September 11, 2017
St. Peter and St. Casimir Parish celebrates centennials of founding parishes
Story and photos by David Martin
WESTFIELD — Celebrating their Lithuanian and Slovak heritages, more than 200 people gathered to commemorate “100 years of Faith, Hope and Love” of both the St. Peter and the St. Casimir parishes in Westfield.
St. Peter and St. Casimir Parish was formerly two separate parishes, but merged together to become one parish in June of 2003. St. Casimir Parish, being of Lithuanian heritage, was constructed at 38 Parkside Ave. in 1918 and closed in 2003. St. Peter Parish, being of Slovak heritage, was built in 1916 and the building on 24 State St. was retained for the merged parish.
The Mass celebrating the roots of both founding parishes took place on Sunday, Sept. 20 at 10:30 a.m. and was celebrated by Springfield Bishop Mitchell T. Rozanski. Bishop Rozanski said in his homily it took a great deal of courage, foresight and also hopes and dreams of a better future for ancestors coming from Slovakia and Lithuania to Westfield 100 years ago.
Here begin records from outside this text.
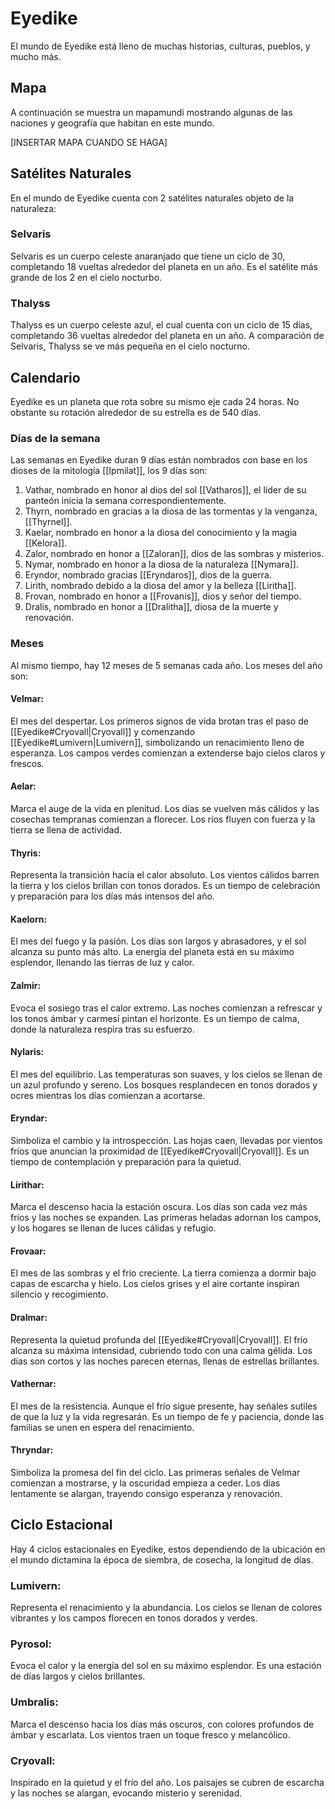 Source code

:# Eyedike

El mundo de Eyedike está lleno de muchas historias, culturas, pueblos, y mucho más. 

## Mapa

A continuación se muestra un mapamundi mostrando algunas de las naciones y geografía que habitan en este mundo.

[INSERTAR MAPA CUANDO SE HAGA]

## Satélites Naturales

En el mundo de Eyedike cuenta con 2 satélites naturales objeto de la naturaleza:

### Selvaris

Selvaris es un cuerpo celeste anaranjado que tiene un ciclo de 30, completando 18 vueltas alrededor del planeta en un año. Es el satélite más grande de los 2 en el cielo nocturbo.

### Thalyss

Thalyss es un cuerpo celeste azul, el cual cuenta con un ciclo de 15 días, completando 36 vueltas alrededor del planeta en un año. A comparación de Selvaris, Thalyss se ve más pequeña en el cielo nocturno.

## Calendario

Eyedike es un planeta que rota sobre su mismo eje cada 24 horas. No obstante su rotación alrededor de su estrella es de 540 días. 

### Días de la semana

Las semanas en Eyedike duran 9 días están nombrados con base en los dioses de la mitología [[Ipmilat]], los 9 días son:
1. Vathar, nombrado en honor al dios del sol [[Vatharos]], el líder de su panteón inicia la semana correspondientemente.
2. Thyrn, nombrado en gracias a la diosa de las tormentas y la venganza, [[Thyrnel]]. 
3. Kaelar, nombrado en honor a la diosa del conocimiento y la magia [[Kelora]].
4. Zalor, nombrado en honor a [[Zaloran]], dios de las sombras y misterios.
5. Nymar, nombrado en honor a la diosa de la naturaleza [[Nymara]].
6. Eryndor, nombrado gracias [[Eryndaros]], dios de la guerra.
7. Lirith, nombrado debido a la diosa del amor y la belleza [[Liritha]].
8. Frovan, nombrado en honor a [[Frovanis]], dios y señor del tiempo.
9. Dralis, nombrado en honor a [[Dralitha]], diosa de la muerte y renovación.

### Meses

Al mismo tiempo, hay 12 meses de 5 semanas cada año. Los meses del año son:

#### Velmar:
El mes del despertar. Los primeros signos de vida brotan tras el paso de [[Eyedike#Cryovall|Cryovall]] y comenzando [[Eyedike#Lumivern|Lumivern]], simbolizando un renacimiento lleno de esperanza. Los campos verdes comienzan a extenderse bajo cielos claros y frescos.

#### Aelar:
Marca el auge de la vida en plenitud. Los días se vuelven más cálidos y las cosechas tempranas comienzan a florecer. Los ríos fluyen con fuerza y la tierra se llena de actividad.

#### Thyris:
Representa la transición hacia el calor absoluto. Los vientos cálidos barren la tierra y los cielos brillan con tonos dorados. Es un tiempo de celebración y preparación para los días más intensos del año.

#### Kaelorn:
El mes del fuego y la pasión. Los días son largos y abrasadores, y el sol alcanza su punto más alto. La energía del planeta está en su máximo esplendor, llenando las tierras de luz y calor.

#### Zalmir:
Evoca el sosiego tras el calor extremo. Las noches comienzan a refrescar y los tonos ámbar y carmesí pintan el horizonte. Es un tiempo de calma, donde la naturaleza respira tras su esfuerzo.

#### Nylaris:
El mes del equilibrio. Las temperaturas son suaves, y los cielos se llenan de un azul profundo y sereno. Los bosques resplandecen en tonos dorados y ocres mientras los días comienzan a acortarse.

#### Eryndar:
Simboliza el cambio y la introspección. Las hojas caen, llevadas por vientos fríos que anuncian la proximidad de [[Eyedike#Cryovall|Cryovall]]. Es un tiempo de contemplación y preparación para la quietud.

#### Lirithar:
Marca el descenso hacia la estación oscura. Los días son cada vez más fríos y las noches se expanden. Las primeras heladas adornan los campos, y los hogares se llenan de luces cálidas y refugio.

#### Frovaar:
El mes de las sombras y el frío creciente. La tierra comienza a dormir bajo capas de escarcha y hielo. Los cielos grises y el aire cortante inspiran silencio y recogimiento.

#### Dralmar:
Representa la quietud profunda del [[Eyedike#Cryovall|Cryovall]]. El frío alcanza su máxima intensidad, cubriendo todo con una calma gélida. Los días son cortos y las noches parecen eternas, llenas de estrellas brillantes.

#### Vathernar:
El mes de la resistencia. Aunque el frío sigue presente, hay señales sutiles de que la luz y la vida regresarán. Es un tiempo de fe y paciencia, donde las familias se unen en espera del renacimiento.

#### Thryndar:
Simboliza la promesa del fin del ciclo. Las primeras señales de Velmar comienzan a mostrarse, y la oscuridad empieza a ceder. Los días lentamente se alargan, trayendo consigo esperanza y renovación.

## Ciclo Estacional

Hay 4 ciclos estacionales en Eyedike, estos dependiendo de la ubicación en el mundo dictamina la época de siembra, de cosecha, la longitud de días. 

### Lumivern:  
Representa el renacimiento y la abundancia. Los cielos se llenan de colores vibrantes y los campos florecen en tonos dorados y verdes.
   
### Pyrosol:  
Evoca el calor y la energía del sol en su máximo esplendor. Es una estación de días largos y cielos brillantes.

### Umbralis:  
Marca el descenso hacia los días más oscuros, con colores profundos de ámbar y escarlata. Los vientos traen un toque fresco y melancólico.
   
### Cryovall:  
Inspirado en la quietud y el frío del año. Los paisajes se cubren de escarcha y las noches se alargan, evocando misterio y serenidad.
He said the current parish of St. Peter and St. Casimir is a testimony to those who had come over so many years ago with that dream and that foresight, and what united them when they got to these shores was the Catholic faith, so they sought out one another. Bishop Rozanski said in developing community they had a desire to build churches where they could gather praising God and hearing sermons spoken in their own language because it was the faith that rooted them in their native countries and reminded them of home.
“When we gather here today to give thanks for these 100 years, we have to look back with gratitude to God for the courage and fortitude that our ancestors had in coming to this country. If there was one constant they had in their travels, it has been faith – a faith that has allowed them to be solidly grounded in what God had called them to be, in living the faith out and truly being Catholic,” said Bishop Rozanski.
Bishop Rozanski said a century later, as spiritual sons and daughters and grandsons and granddaughters of the parishes’ founders, those gathered in the church for the Mass are still familiar with the customs of their ancestors and rejoice in the faith that they have passed on to future generations.
Several participants in the Mass were attired in traditional clothing of their heritage including Nancy Lliptak Butler who is Slovak. She said she has many fond memories of attending the church as a child when it was known as St. Peter Church. Butler, who is now a parishioner at Our Lady of the Blessed Sacrament Parish in Westfield, said that Bishop Rozanski’s words during the Mass were very inspirational. She said people need to continue uniting together and coming back to the faith, especially right now because of the trauma in the world, such as all the people suffering from the hurricanes striking this country.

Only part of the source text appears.